EXERCISE DESCRIPTION: For each line below that holds "label", return the line as it stands.

[Data excerpts]
━━━━━━

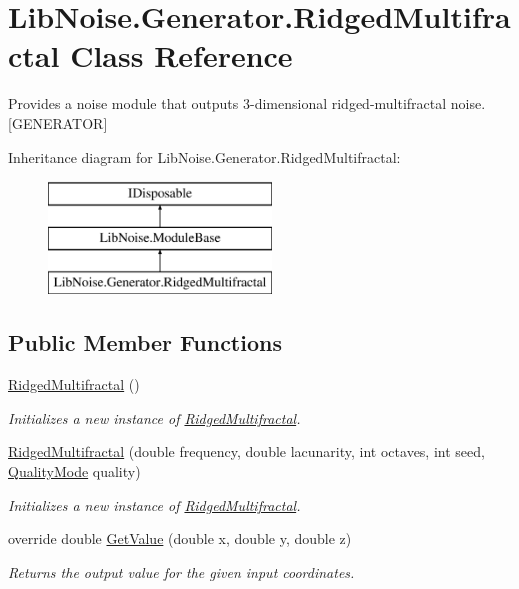 \hypertarget{class_lib_noise_1_1_generator_1_1_ridged_multifractal}{}\section{Lib\+Noise.\+Generator.\+Ridged\+Multifractal Class Reference}
\label{class_lib_noise_1_1_generator_1_1_ridged_multifractal}


Provides a noise module that outputs 3-\/dimensional ridged-\/multifractal noise. \mbox{[}G\+E\+N\+E\+R\+A\+T\+OR\mbox{]}  


Inheritance diagram for Lib\+Noise.\+Generator.\+Ridged\+Multifractal\+:\begin{figure}[H]
\begin{center}
\leavevmode
\includegraphics[height=3.000000cm]{class_lib_noise_1_1_generator_1_1_ridged_multifractal}
\end{center}
\end{figure}
\subsection*{Public Member Functions}
\begin{DoxyCompactItemize}
\item 
\hyperlink{class_lib_noise_1_1_generator_1_1_ridged_multifractal_aaf57d1010e626df3039c167ce3f46804}{Ridged\+Multifractal} ()
\begin{DoxyCompactList}\small\item\em Initializes a new instance of \hyperlink{class_lib_noise_1_1_generator_1_1_ridged_multifractal}{Ridged\+Multifractal}. \end{DoxyCompactList}\item 
\hyperlink{class_lib_noise_1_1_generator_1_1_ridged_multifractal_a3c9c119e0c1cd1d7708dbbc50415c023}{Ridged\+Multifractal} (double frequency, double lacunarity, int octaves, int seed, \hyperlink{namespace_lib_noise_ab253d2180e71b8b4b51e250163ca0e27}{Quality\+Mode} quality)
\begin{DoxyCompactList}\small\item\em Initializes a new instance of \hyperlink{class_lib_noise_1_1_generator_1_1_ridged_multifractal}{Ridged\+Multifractal}. \end{DoxyCompactList}\item 
override double \hyperlink{class_lib_noise_1_1_generator_1_1_ridged_multifractal_a4cd3b3c6b58a0205a96fc4a8359863ae}{Get\+Value} (double x, double y, double z)
\begin{DoxyCompactList}\small\item\em Returns the output value for the given input coordinates. \end{DoxyCompactList}\end{DoxyCompactItemize}
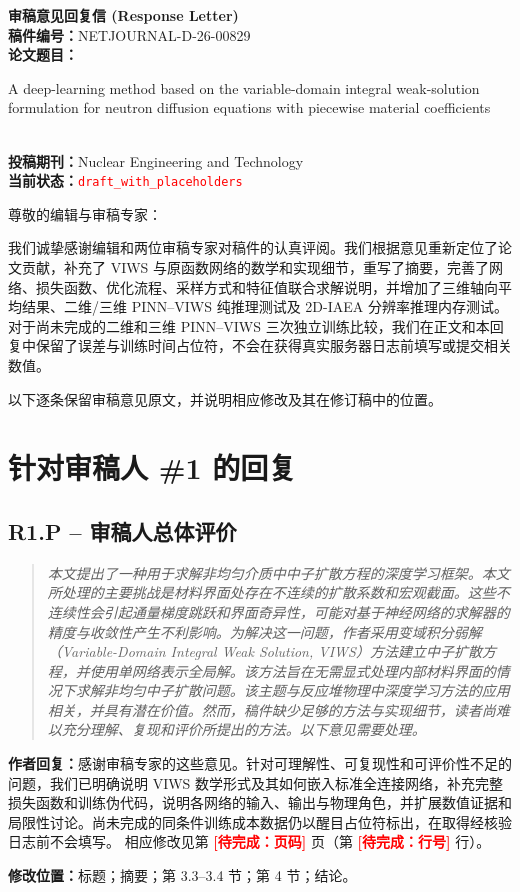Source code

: \documentclass[11pt,a4paper]{article}
\newenvironment{reviewercomment}{\begin{quote}\small\itshape\color{commentgray}}{\end{quote}}
\newcommand{\authorresponse}{\noindent\textbf{作者回复：}\quad}
\newcommand{\revisionlocation}[1]{\par\noindent\textcolor{locationblue}{\textbf{修改位置：}}#1}
\newcommand{\draftplaceholder}[1]{\textcolor{red}{\textbf{[待完成：#1]}}}
\begin{document}
\begin{center}
{\LARGE\textbf{审稿意见回复信 (Response Letter)}}\\[1em]
\textbf{稿件编号：}NETJOURNAL-D-26-00829\\
\textbf{论文题目：}\parbox[t]{0.82\textwidth}{\centering A deep-learning method based on the variable-domain integral weak-solution formulation for neutron diffusion equations with piecewise material coefficients}\\[0.5em]
\textbf{投稿期刊：}Nuclear Engineering and Technology\\[0.5em]
\textbf{当前状态：}\textcolor{red}{\texttt{draft\_with\_placeholders}}
\end{center}

\vspace{1em}
尊敬的编辑与审稿专家：

我们诚挚感谢编辑和两位审稿专家对稿件的认真评阅。我们根据意见重新定位了论文贡献，补充了 VIWS 与原函数网络的数学和实现细节，重写了摘要，完善了网络、损失函数、优化流程、采样方式和特征值联合求解说明，并增加了三维轴向平均结果、二维/三维 PINN--VIWS 纯推理测试及 2D-IAEA 分辨率推理内存测试。对于尚未完成的二维和三维 PINN--VIWS 三次独立训练比较，我们在正文和本回复中保留了误差与训练时间占位符，不会在获得真实服务器日志前填写或提交相关数值。

以下逐条保留审稿意见原文，并说明相应修改及其在修订稿中的位置。

\section*{针对审稿人 \#1 的回复}

\subsection*{R1.P -- 审稿人总体评价}
\begin{reviewercomment}
本文提出了一种用于求解非均匀介质中中子扩散方程的深度学习框架。本文所处理的主要挑战是材料界面处存在不连续的扩散系数和宏观截面。这些不连续性会引起通量梯度跳跃和界面奇异性，可能对基于神经网络的求解器的精度与收敛性产生不利影响。为解决这一问题，作者采用变域积分弱解（Variable-Domain Integral Weak Solution, VIWS）方法建立中子扩散方程，并使用单网络表示全局解。该方法旨在无需显式处理内部材料界面的情况下求解非均匀中子扩散问题。该主题与反应堆物理中深度学习方法的应用相关，并具有潜在价值。然而，稿件缺少足够的方法与实现细节，读者尚难以充分理解、复现和评价所提出的方法。以下意见需要处理。
\end{reviewercomment}
\authorresponse 感谢审稿专家的这些意见。针对可理解性、可复现性和可评价性不足的问题，我们已明确说明 VIWS 数学形式及其如何嵌入标准全连接网络，补充完整损失函数和训练伪代码，说明各网络的输入、输出与物理角色，并扩展数值证据和局限性讨论。尚未完成的同条件训练成本数据仍以醒目占位符标出，在取得经核验日志前不会填写。
相应修改见第 \draftplaceholder{页码} 页（第 \draftplaceholder{行号} 行）。
\revisionlocation{标题；摘要；第 3.3--3.4 节；第 4 节；结论。}
\end{document}
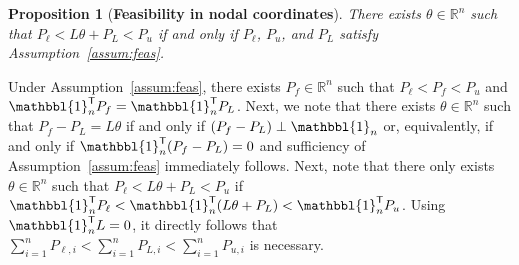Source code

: \documentclass[twocolumn,twoside,journal]{IEEEtran}
\newtheorem{proposition}{Proposition}
\begin{document}
\begin{proposition}[\textbf{Feasibility in nodal coordinates}]\label{prop:feas}
    There exists $\theta \in \mathbb{R}^n$ such that $P_{\ell} < L\theta + P_{L} < P_{u}$ if and only if $P_\ell$, $P_u$, and $P_L$ satisfy Assumption~\ref{assum:feas}.
\end{proposition}
\begin{IEEEproof}
   Under Assumption~\ref{assum:feas}, there exists $P_f \in \mathbb{R}^n$ such that $P_\ell < P_f < P_u$ and $\mathbbl{1}_n^\mathsf{T} P_f = \mathbbl{1}_n^\mathsf{T} P_L$. Next, we note that there exists $\theta \in \mathbb{R}^n$ such that $P_f-P_L = L \theta$ if and only if $(P_f-P_L) \perp \mathbbl{1}_n$ \cite[Lem.~6.12]{LNS} or, equivalently, if and only if $\mathbbl{1}_n^\mathsf{T} (P_f-P_L) = 0$ and sufficiency of Assumption~\ref{assum:feas} immediately follows. Next, note that there only exists $\theta \in \mathbb{R}^n$ such that $P_{\ell} < L\theta + P_{L} < P_{u}$ if   
   $\mathbbl{1}_n^\mathsf{T} P_\ell < \mathbbl{1}_n^\mathsf{T} (L \theta + P_L) < \mathbbl{1}_n^\mathsf{T} P_u$. Using $\mathbbl{1}_n^\mathsf{T} L = 0$, it directly follows that $\sum_{i=1}^n P_{\ell,i} < \sum_{i=1}^n  P_{L,i} < \sum_{i=1}^n P_{u,i}$ is necessary.
\end{IEEEproof}
\end{document}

━━━━━━

TASK ANSWER:
\label{class_lib_noise_1_1_generator_1_1_ridged_multifractal}
\begin{proposition}[\textbf{Feasibility in nodal coordinates}]\label{prop:feas}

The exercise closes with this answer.